*YOUR TASK*: Write the records out again exactly, but without pictures.

*GIVEN RECORDS*:
★ ★ ★ ★ ★

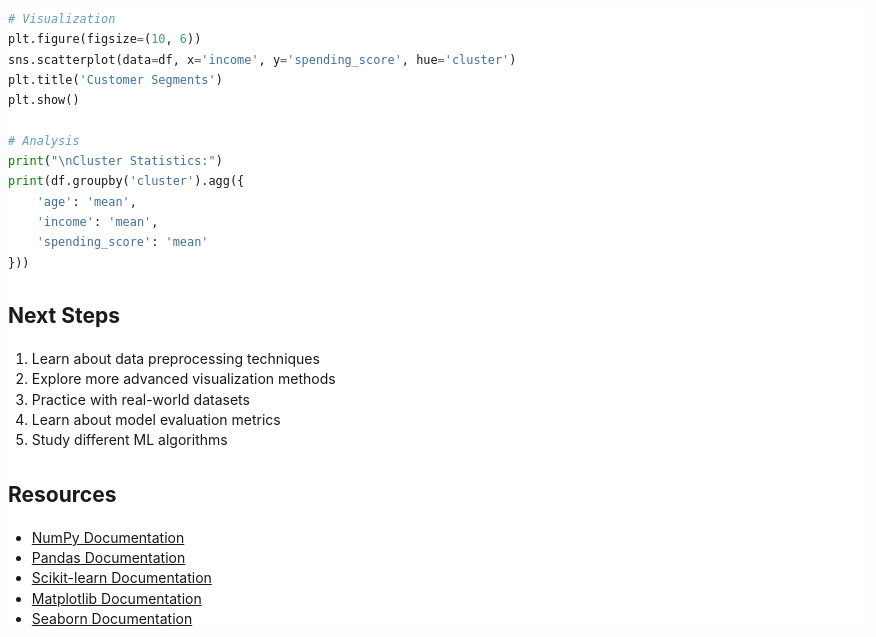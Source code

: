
 ```python
# Visualization
plt.figure(figsize=(10, 6))
sns.scatterplot(data=df, x='income', y='spending_score', hue='cluster')
plt.title('Customer Segments')
plt.show()

# Analysis
print("\nCluster Statistics:")
print(df.groupby('cluster').agg({
    'age': 'mean',
    'income': 'mean',
    'spending_score': 'mean'
}))
```

## Next Steps
1. Learn about data preprocessing techniques
2. Explore more advanced visualization methods
3. Practice with real-world datasets
4. Learn about model evaluation metrics
5. Study different ML algorithms

## Resources
- [NumPy Documentation](https://numpy.org/doc/)
- [Pandas Documentation](https://pandas.pydata.org/docs/)
- [Scikit-learn Documentation](https://scikit-learn.org/)
- [Matplotlib Documentation](https://matplotlib.org/)
- [Seaborn Documentation](https://seaborn.pydata.org/) 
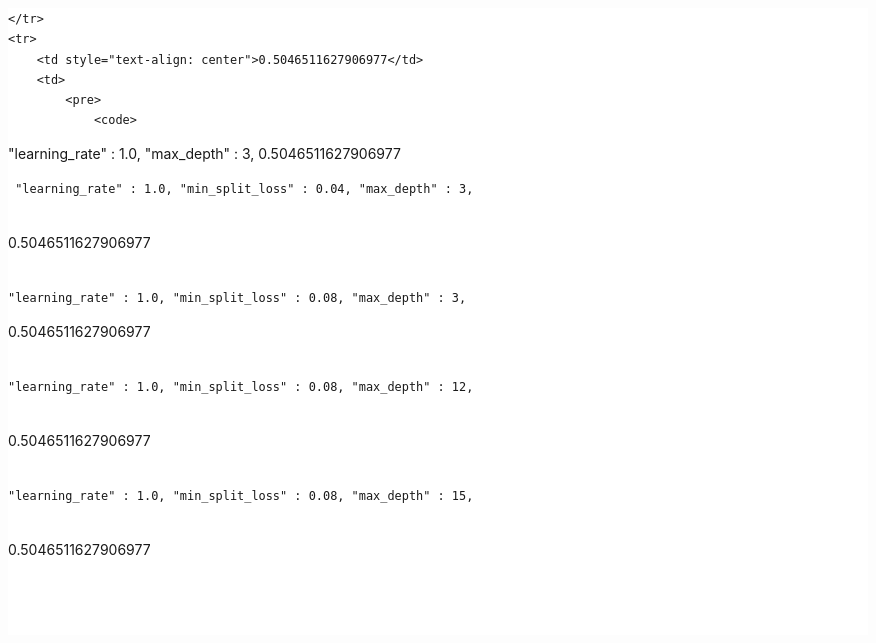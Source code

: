     </tr>
    <tr>
        <td style="text-align: center">0.5046511627906977</td>
        <td>
            <pre>
                <code>
"learning_rate"     : 1.0,
"max_depth"         : 3,
                </code>
            </pre>
        </td>
    </tr>
    <tr>
        <td style="text-align: center">0.5046511627906977</td>
        <td>
            <pre>
                <code>
"learning_rate"     : 1.0,
"min_split_loss"    : 0.04,
"max_depth"         : 3,
                </code>
            </pre>
        </td>
    </tr>
    <tr>
        <td style="text-align: center">0.5046511627906977</td>
        <td>
            <pre>
                <code>
"learning_rate"     : 1.0,
"min_split_loss"    : 0.08,
"max_depth"         : 3,
                </code>
            </pre>
        </td>
    </tr>
    <tr>
        <td style="text-align: center">0.5046511627906977</td>
        <td>
            <pre>
                <code>
"learning_rate"     : 1.0,
"min_split_loss"    : 0.08,
"max_depth"         : 12,
                </code>
            </pre>
        </td>
    </tr>
    <tr>
        <td style="text-align: center">0.5046511627906977</td>
        <td>
            <pre>
                <code>
"learning_rate"     : 1.0,
"min_split_loss"    : 0.08,
"max_depth"         : 15,
                </code>
            </pre>
        </td>
    </tr>
    <tr>
        <td style="text-align: center">0.5046511627906977</td>
        <td>
            <pre>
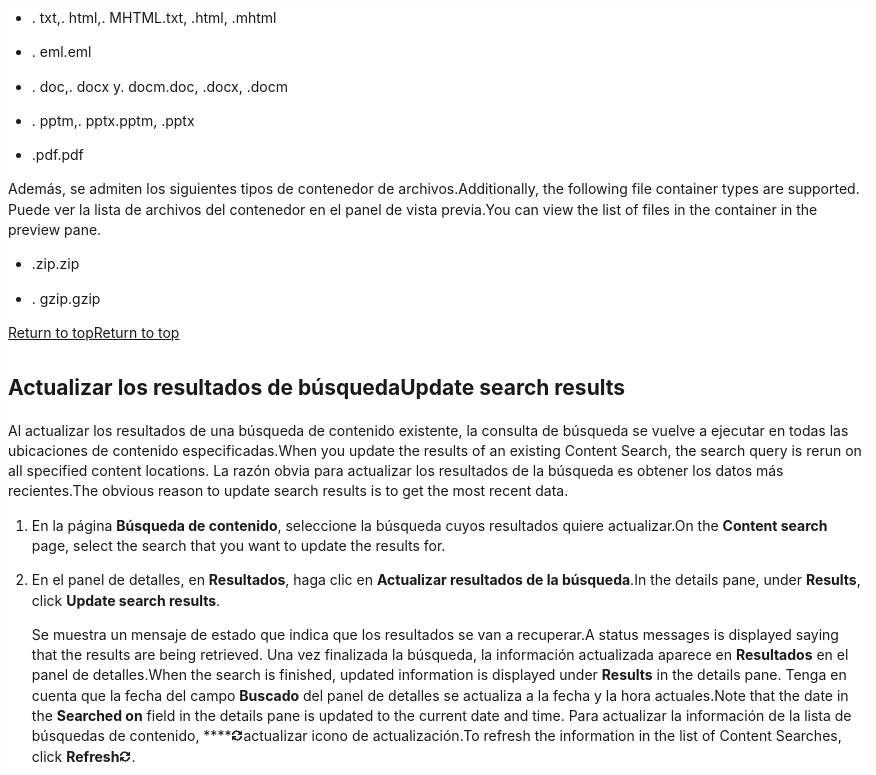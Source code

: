 - <span data-ttu-id="d6d1e-255">. txt,. html,. MHTML</span><span class="sxs-lookup"><span data-stu-id="d6d1e-255">.txt, .html, .mhtml</span></span>
    
- <span data-ttu-id="d6d1e-256">. eml</span><span class="sxs-lookup"><span data-stu-id="d6d1e-256">.eml</span></span>
    
- <span data-ttu-id="d6d1e-257">. doc,. docx y. docm</span><span class="sxs-lookup"><span data-stu-id="d6d1e-257">.doc, .docx, .docm</span></span>
    
- <span data-ttu-id="d6d1e-258">. pptm,. pptx</span><span class="sxs-lookup"><span data-stu-id="d6d1e-258">.pptm, .pptx</span></span>
    
- <span data-ttu-id="d6d1e-259">.pdf</span><span class="sxs-lookup"><span data-stu-id="d6d1e-259">.pdf</span></span>
    
<span data-ttu-id="d6d1e-260">Además, se admiten los siguientes tipos de contenedor de archivos.</span><span class="sxs-lookup"><span data-stu-id="d6d1e-260">Additionally, the following file container types are supported.</span></span> <span data-ttu-id="d6d1e-261">Puede ver la lista de archivos del contenedor en el panel de vista previa.</span><span class="sxs-lookup"><span data-stu-id="d6d1e-261">You can view the list of files in the container in the preview pane.</span></span>
  
- <span data-ttu-id="d6d1e-262">.zip</span><span class="sxs-lookup"><span data-stu-id="d6d1e-262">.zip</span></span>
    
- <span data-ttu-id="d6d1e-263">. gzip</span><span class="sxs-lookup"><span data-stu-id="d6d1e-263">.gzip</span></span>
    
[<span data-ttu-id="d6d1e-264">Return to top</span><span class="sxs-lookup"><span data-stu-id="d6d1e-264">Return to top</span></span>](run-a-content-search-in-the-security-and-compliance-center.md#top)
  
## <a name="update-search-results"></a><span data-ttu-id="d6d1e-265">Actualizar los resultados de búsqueda</span><span class="sxs-lookup"><span data-stu-id="d6d1e-265">Update search results</span></span>
<span data-ttu-id="d6d1e-266"><a name="restart"> </a></span><span class="sxs-lookup"><span data-stu-id="d6d1e-266"></span></span>

<span data-ttu-id="d6d1e-267">Al actualizar los resultados de una búsqueda de contenido existente, la consulta de búsqueda se vuelve a ejecutar en todas las ubicaciones de contenido especificadas.</span><span class="sxs-lookup"><span data-stu-id="d6d1e-267">When you update the results of an existing Content Search, the search query is rerun on all specified content locations.</span></span> <span data-ttu-id="d6d1e-268">La razón obvia para actualizar los resultados de la búsqueda es obtener los datos más recientes.</span><span class="sxs-lookup"><span data-stu-id="d6d1e-268">The obvious reason to update search results is to get the most recent data.</span></span>
  
1. <span data-ttu-id="d6d1e-269">En la página **Búsqueda de contenido**, seleccione la búsqueda cuyos resultados quiere actualizar.</span><span class="sxs-lookup"><span data-stu-id="d6d1e-269">On the **Content search** page, select the search that you want to update the results for.</span></span> 
    
2. <span data-ttu-id="d6d1e-270">En el panel de detalles, en **Resultados**, haga clic en **Actualizar resultados de la búsqueda**.</span><span class="sxs-lookup"><span data-stu-id="d6d1e-270">In the details pane, under **Results**, click **Update search results**.</span></span>
    
    <span data-ttu-id="d6d1e-271">Se muestra un mensaje de estado que indica que los resultados se van a recuperar.</span><span class="sxs-lookup"><span data-stu-id="d6d1e-271">A status messages is displayed saying that the results are being retrieved.</span></span> <span data-ttu-id="d6d1e-272">Una vez finalizada la búsqueda, la información actualizada aparece en **Resultados** en el panel de detalles.</span><span class="sxs-lookup"><span data-stu-id="d6d1e-272">When the search is finished, updated information is displayed under **Results** in the details pane.</span></span> <span data-ttu-id="d6d1e-273">Tenga en cuenta que la fecha del campo **Buscado** del panel de detalles se actualiza a la fecha y la hora actuales.</span><span class="sxs-lookup"><span data-stu-id="d6d1e-273">Note that the date in the **Searched on** field in the details pane is updated to the current date and time.</span></span> <span data-ttu-id="d6d1e-274">Para actualizar la información de la lista de búsquedas de contenido, \*\*\*\*![haga clic en](media/O365-MDM-Policy-RefreshIcon.gif)actualizar icono de actualización.</span><span class="sxs-lookup"><span data-stu-id="d6d1e-274">To refresh the information in the list of Content Searches, click **Refresh**![Refresh icon](media/O365-MDM-Policy-RefreshIcon.gif).</span></span>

★ ★ ★ ★ ★

*WRITTEN REPLY*:
Source code

:
 ```python
# Visualization
plt.figure(figsize=(10, 6))
sns.scatterplot(data=df, x='income', y='spending_score', hue='cluster')
plt.title('Customer Segments')
plt.show()

# Analysis
print("\nCluster Statistics:")
print(df.groupby('cluster').agg({
    'age': 'mean',
    'income': 'mean',
    'spending_score': 'mean'
}))
```

## Next Steps
1. Learn about data preprocessing techniques
2. Explore more advanced visualization methods
3. Practice with real-world datasets
4. Learn about model evaluation metrics
5. Study different ML algorithms

## Resources
- [NumPy Documentation](https://numpy.org/doc/)
- [Pandas Documentation](https://pandas.pydata.org/docs/)
- [Scikit-learn Documentation](https://scikit-learn.org/)
- [Matplotlib Documentation](https://matplotlib.org/)
- [Seaborn Documentation](https://seaborn.pydata.org/) 
Source code

:     </tr>
    <tr>
        <td style="text-align: center">0.5046511627906977</td>
        <td>
            <pre>
                <code>
"learning_rate"     : 1.0,
"max_depth"         : 3,
                </code>
            </pre>
        </td>
    </tr>
    <tr>
        <td style="text-align: center">0.5046511627906977</td>
        <td>
            <pre>
                <code>
"learning_rate"     : 1.0,
"min_split_loss"    : 0.04,
"max_depth"         : 3,
                </code>
            </pre>
        </td>
    </tr>
    <tr>
        <td style="text-align: center">0.5046511627906977</td>
        <td>
            <pre>
                <code>
"learning_rate"     : 1.0,
"min_split_loss"    : 0.08,
"max_depth"         : 3,
                </code>
            </pre>
        </td>
    </tr>
    <tr>
        <td style="text-align: center">0.5046511627906977</td>
        <td>
            <pre>
                <code>
"learning_rate"     : 1.0,
"min_split_loss"    : 0.08,
"max_depth"         : 12,
                </code>
            </pre>
        </td>
    </tr>
    <tr>
        <td style="text-align: center">0.5046511627906977</td>
        <td>
            <pre>
                <code>
"learning_rate"     : 1.0,
"min_split_loss"    : 0.08,
"max_depth"         : 15,
                </code>
            </pre>
        </td>
    </tr>
    <tr>
        <td style="text-align: center">0.5046511627906977</td>
        <td>
            <pre>
Source code

: - <span data-ttu-id="d6d1e-255">. txt,. html,. MHTML</span><span class="sxs-lookup"><span data-stu-id="d6d1e-255">.txt, .html, .mhtml</span></span>
    
- <span data-ttu-id="d6d1e-256">. eml</span><span class="sxs-lookup"><span data-stu-id="d6d1e-256">.eml</span></span>
    
- <span data-ttu-id="d6d1e-257">. doc,. docx y. docm</span><span class="sxs-lookup"><span data-stu-id="d6d1e-257">.doc, .docx, .docm</span></span>
    
- <span data-ttu-id="d6d1e-258">. pptm,. pptx</span><span class="sxs-lookup"><span data-stu-id="d6d1e-258">.pptm, .pptx</span></span>
    
- <span data-ttu-id="d6d1e-259">.pdf</span><span class="sxs-lookup"><span data-stu-id="d6d1e-259">.pdf</span></span>
    
<span data-ttu-id="d6d1e-260">Además, se admiten los siguientes tipos de contenedor de archivos.</span><span class="sxs-lookup"><span data-stu-id="d6d1e-260">Additionally, the following file container types are supported.</span></span> <span data-ttu-id="d6d1e-261">Puede ver la lista de archivos del contenedor en el panel de vista previa.</span><span class="sxs-lookup"><span data-stu-id="d6d1e-261">You can view the list of files in the container in the preview pane.</span></span>
  
- <span data-ttu-id="d6d1e-262">.zip</span><span class="sxs-lookup"><span data-stu-id="d6d1e-262">.zip</span></span>
    
- <span data-ttu-id="d6d1e-263">. gzip</span><span class="sxs-lookup"><span data-stu-id="d6d1e-263">.gzip</span></span>
    
[<span data-ttu-id="d6d1e-264">Return to top</span><span class="sxs-lookup"><span data-stu-id="d6d1e-264">Return to top</span></span>](run-a-content-search-in-the-security-and-compliance-center.md#top)
  
## <a name="update-search-results"></a><span data-ttu-id="d6d1e-265">Actualizar los resultados de búsqueda</span><span class="sxs-lookup"><span data-stu-id="d6d1e-265">Update search results</span></span>
<span data-ttu-id="d6d1e-266"><a name="restart"> </a></span><span class="sxs-lookup"><span data-stu-id="d6d1e-266"></span></span>

<span data-ttu-id="d6d1e-267">Al actualizar los resultados de una búsqueda de contenido existente, la consulta de búsqueda se vuelve a ejecutar en todas las ubicaciones de contenido especificadas.</span><span class="sxs-lookup"><span data-stu-id="d6d1e-267">When you update the results of an existing Content Search, the search query is rerun on all specified content locations.</span></span> <span data-ttu-id="d6d1e-268">La razón obvia para actualizar los resultados de la búsqueda es obtener los datos más recientes.</span><span class="sxs-lookup"><span data-stu-id="d6d1e-268">The obvious reason to update search results is to get the most recent data.</span></span>
  
1. <span data-ttu-id="d6d1e-269">En la página **Búsqueda de contenido**, seleccione la búsqueda cuyos resultados quiere actualizar.</span><span class="sxs-lookup"><span data-stu-id="d6d1e-269">On the **Content search** page, select the search that you want to update the results for.</span></span> 
    
2. <span data-ttu-id="d6d1e-270">En el panel de detalles, en **Resultados**, haga clic en **Actualizar resultados de la búsqueda**.</span><span class="sxs-lookup"><span data-stu-id="d6d1e-270">In the details pane, under **Results**, click **Update search results**.</span></span>
    
    <span data-ttu-id="d6d1e-271">Se muestra un mensaje de estado que indica que los resultados se van a recuperar.</span><span class="sxs-lookup"><span data-stu-id="d6d1e-271">A status messages is displayed saying that the results are being retrieved.</span></span> <span data-ttu-id="d6d1e-272">Una vez finalizada la búsqueda, la información actualizada aparece en **Resultados** en el panel de detalles.</span><span class="sxs-lookup"><span data-stu-id="d6d1e-272">When the search is finished, updated information is displayed under **Results** in the details pane.</span></span> <span data-ttu-id="d6d1e-273">Tenga en cuenta que la fecha del campo **Buscado** del panel de detalles se actualiza a la fecha y la hora actuales.</span><span class="sxs-lookup"><span data-stu-id="d6d1e-273">Note that the date in the **Searched on** field in the details pane is updated to the current date and time.</span></span> <span data-ttu-id="d6d1e-274">Para actualizar la información de la lista de búsquedas de contenido, \*\*\*\*![haga clic en](media/O365-MDM-Policy-RefreshIcon.gif)actualizar icono de actualización.</span><span class="sxs-lookup"><span data-stu-id="d6d1e-274">To refresh the information in the list of Content Searches, click **Refresh**![Refresh icon](media/O365-MDM-Policy-RefreshIcon.gif).</span></span>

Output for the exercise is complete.